Technical Security Analyst

Security Risk Operations Lead We're building a world of health around every individual — shaping a more connected, convenient and compassionate health experience. At CVS Health®, you'll be surrounded by passionate colleagues who care deeply, innovate with purpose, hold ourselves accountable and prioritize safety and quality in everything we do. Join us and be part of something bigger – helping to simplify health care one person, one family and one community at a time.

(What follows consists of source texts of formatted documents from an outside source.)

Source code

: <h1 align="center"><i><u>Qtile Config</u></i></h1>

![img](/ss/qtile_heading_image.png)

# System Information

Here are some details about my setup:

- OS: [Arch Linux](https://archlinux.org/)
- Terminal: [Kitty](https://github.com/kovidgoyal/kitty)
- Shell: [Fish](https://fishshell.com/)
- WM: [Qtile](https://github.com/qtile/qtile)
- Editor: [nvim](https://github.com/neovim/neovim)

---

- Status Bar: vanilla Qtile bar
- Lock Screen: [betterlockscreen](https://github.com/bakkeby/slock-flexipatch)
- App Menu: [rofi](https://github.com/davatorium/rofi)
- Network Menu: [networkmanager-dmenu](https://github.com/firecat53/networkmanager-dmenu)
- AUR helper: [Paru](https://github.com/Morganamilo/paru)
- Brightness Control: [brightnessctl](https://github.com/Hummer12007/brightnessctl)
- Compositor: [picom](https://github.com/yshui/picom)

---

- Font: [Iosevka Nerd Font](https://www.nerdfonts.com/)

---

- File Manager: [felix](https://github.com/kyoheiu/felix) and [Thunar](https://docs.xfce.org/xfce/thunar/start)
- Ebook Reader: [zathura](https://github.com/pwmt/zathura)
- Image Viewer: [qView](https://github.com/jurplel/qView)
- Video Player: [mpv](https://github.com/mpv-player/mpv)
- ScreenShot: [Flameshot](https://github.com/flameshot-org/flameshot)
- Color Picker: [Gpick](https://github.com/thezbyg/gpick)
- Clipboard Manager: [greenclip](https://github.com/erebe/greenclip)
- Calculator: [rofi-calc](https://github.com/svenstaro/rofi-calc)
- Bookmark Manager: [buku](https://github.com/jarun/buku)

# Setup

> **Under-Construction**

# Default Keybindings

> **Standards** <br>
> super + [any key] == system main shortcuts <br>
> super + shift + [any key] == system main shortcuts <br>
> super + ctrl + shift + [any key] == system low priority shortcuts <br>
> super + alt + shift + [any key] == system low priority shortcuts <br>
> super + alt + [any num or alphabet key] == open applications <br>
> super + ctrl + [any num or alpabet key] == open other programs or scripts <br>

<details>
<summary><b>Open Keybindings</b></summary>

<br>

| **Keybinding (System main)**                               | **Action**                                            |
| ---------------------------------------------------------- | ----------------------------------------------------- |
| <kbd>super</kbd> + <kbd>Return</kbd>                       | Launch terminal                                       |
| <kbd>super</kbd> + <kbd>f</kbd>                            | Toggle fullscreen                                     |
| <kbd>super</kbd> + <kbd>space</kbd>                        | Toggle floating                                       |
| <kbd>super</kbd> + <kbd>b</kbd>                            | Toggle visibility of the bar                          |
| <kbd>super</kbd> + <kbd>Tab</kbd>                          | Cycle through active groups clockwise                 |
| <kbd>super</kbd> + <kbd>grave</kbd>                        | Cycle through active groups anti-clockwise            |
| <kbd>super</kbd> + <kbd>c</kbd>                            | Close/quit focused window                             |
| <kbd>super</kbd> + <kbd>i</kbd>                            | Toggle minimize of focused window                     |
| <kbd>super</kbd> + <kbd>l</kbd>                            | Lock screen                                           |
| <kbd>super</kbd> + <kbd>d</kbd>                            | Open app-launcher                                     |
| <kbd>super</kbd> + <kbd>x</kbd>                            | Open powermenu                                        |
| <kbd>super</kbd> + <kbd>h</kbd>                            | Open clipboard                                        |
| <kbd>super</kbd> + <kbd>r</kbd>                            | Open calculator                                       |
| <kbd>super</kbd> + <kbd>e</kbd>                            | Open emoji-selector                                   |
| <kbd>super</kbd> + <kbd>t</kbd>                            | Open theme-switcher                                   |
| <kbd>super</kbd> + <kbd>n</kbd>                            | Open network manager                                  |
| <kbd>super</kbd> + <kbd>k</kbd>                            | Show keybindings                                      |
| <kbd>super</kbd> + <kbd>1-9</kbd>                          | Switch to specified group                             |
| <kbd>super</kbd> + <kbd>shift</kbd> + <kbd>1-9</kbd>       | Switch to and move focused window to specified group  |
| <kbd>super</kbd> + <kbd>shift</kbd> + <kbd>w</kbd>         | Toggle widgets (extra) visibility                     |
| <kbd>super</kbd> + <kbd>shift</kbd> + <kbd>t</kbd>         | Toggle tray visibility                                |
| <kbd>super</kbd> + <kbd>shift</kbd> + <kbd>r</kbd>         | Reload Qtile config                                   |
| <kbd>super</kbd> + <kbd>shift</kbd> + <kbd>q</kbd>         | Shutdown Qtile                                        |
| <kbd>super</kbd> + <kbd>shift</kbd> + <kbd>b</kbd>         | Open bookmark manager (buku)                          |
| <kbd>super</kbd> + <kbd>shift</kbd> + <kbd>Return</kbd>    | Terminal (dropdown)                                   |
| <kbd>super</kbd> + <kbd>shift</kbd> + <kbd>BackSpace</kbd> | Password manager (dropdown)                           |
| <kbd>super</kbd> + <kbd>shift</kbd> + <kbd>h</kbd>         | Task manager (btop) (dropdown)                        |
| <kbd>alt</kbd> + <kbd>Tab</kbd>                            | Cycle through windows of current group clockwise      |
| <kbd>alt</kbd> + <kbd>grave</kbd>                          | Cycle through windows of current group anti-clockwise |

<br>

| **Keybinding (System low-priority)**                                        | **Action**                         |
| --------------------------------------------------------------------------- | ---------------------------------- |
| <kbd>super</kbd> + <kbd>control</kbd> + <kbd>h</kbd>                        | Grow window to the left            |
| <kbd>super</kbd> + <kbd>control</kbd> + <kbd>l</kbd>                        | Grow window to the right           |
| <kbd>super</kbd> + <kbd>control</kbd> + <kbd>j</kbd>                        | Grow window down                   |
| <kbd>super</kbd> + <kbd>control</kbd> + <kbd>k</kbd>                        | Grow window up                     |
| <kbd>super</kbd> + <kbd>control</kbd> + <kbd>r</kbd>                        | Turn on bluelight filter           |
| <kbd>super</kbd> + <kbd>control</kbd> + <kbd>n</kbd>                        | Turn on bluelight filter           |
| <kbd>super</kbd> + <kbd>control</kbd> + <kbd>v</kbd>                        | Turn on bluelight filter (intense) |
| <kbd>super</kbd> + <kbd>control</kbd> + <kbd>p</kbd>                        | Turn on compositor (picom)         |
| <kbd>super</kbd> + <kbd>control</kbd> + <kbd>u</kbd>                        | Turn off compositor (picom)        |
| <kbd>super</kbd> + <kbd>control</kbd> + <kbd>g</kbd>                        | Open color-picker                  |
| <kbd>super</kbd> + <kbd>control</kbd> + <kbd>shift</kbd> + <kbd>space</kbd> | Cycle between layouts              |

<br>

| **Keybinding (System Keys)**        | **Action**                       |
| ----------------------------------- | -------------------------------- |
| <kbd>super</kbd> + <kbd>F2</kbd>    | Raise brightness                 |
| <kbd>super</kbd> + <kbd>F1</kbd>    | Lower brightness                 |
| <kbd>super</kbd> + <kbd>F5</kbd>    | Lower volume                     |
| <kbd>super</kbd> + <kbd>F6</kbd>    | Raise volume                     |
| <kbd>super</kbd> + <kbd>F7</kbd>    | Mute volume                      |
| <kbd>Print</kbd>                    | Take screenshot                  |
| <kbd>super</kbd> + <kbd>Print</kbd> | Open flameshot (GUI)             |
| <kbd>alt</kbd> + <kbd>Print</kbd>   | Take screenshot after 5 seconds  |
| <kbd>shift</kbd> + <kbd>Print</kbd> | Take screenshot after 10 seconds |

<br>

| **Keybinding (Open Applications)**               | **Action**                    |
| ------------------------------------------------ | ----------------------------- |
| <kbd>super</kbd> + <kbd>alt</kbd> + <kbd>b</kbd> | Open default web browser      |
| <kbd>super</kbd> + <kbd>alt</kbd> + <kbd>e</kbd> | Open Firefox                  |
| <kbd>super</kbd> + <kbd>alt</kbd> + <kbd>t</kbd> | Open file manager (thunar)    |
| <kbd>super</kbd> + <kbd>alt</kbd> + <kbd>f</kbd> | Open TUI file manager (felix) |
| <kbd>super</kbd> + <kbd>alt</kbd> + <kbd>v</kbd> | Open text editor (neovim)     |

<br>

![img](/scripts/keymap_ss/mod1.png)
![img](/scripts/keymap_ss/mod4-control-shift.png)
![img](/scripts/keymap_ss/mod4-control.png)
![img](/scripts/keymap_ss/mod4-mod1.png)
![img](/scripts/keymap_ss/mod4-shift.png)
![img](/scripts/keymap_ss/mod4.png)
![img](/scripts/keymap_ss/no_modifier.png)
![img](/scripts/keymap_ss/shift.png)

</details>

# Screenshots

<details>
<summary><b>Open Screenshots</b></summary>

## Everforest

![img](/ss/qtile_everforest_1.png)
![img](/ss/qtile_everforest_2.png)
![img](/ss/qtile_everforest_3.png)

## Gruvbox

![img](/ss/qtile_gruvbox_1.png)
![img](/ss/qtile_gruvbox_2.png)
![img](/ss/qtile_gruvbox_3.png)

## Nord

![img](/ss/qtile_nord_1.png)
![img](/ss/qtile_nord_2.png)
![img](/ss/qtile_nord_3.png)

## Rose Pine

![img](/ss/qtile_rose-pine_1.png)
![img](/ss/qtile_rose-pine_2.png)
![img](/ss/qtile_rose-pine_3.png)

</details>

As a Security Risk Operations Lead you will:

• Conduct thorough technical Security Risk Assessments on Production Environment applications to identify vulnerabilities, threats and risks.
• Assess vulnerability management, scans, patching status, secure baselines, penetration test result, etc.
• Evaluate security architectures and designs to determine the adequacy of security design and architecture proposed or provided in response to requirements contained in Control Standards.
• Collaborate with other IT professionals, including network engineers, developers, and system administrators, to understand how security measures are integrated into existing systems and processes.

Required Qualifications:

• 7+ years of information security or related experience
• 7+ years of experience identifying security risk within technology implementations with broad technical expertise and knowledge of current security threat and vulnerability trends including cloud, AI, etc.
• 7+ years of experience with security controls and alignment to key regulations (NIST, ISO, HITRUST, HIPAA, PCI)
• 5+ years experience managing work efforts with both internal and external partners in a highly collaborative environment
• 5+ years of experience demonstrating critical thinking and knowledge of risk management processes, tools, and techniques

Preferred Qualifications:

• Strong understanding of cloud computing technologies, including Infrastructure as a Service (IaaS), Platform as a Service (PaaS), and Software as a Service (SaaS)
• Technical acumen in regards to on prem applications, API, Encryption technologies, Container Security
• Experience with Information security policies and procedures
• Strong interpersonal, communication, and collaboration skills
• Relevant Industry Certifications such as CISSP, CRISC
• Knowledge of regulatory standards including NIST, SOX, SOC, HIPAA, PCI and HITRUST
• Understanding of current security threat and vulnerability trends
• Knowledge of cloud security architecture, best practices and frameworks
• Experience with Security development methodologies
• Working knowledge of Security Risk Management practices and processes

Education:

• Bachelor's degree or equivalent experience (High School Diploma and 4+ years relevant experience)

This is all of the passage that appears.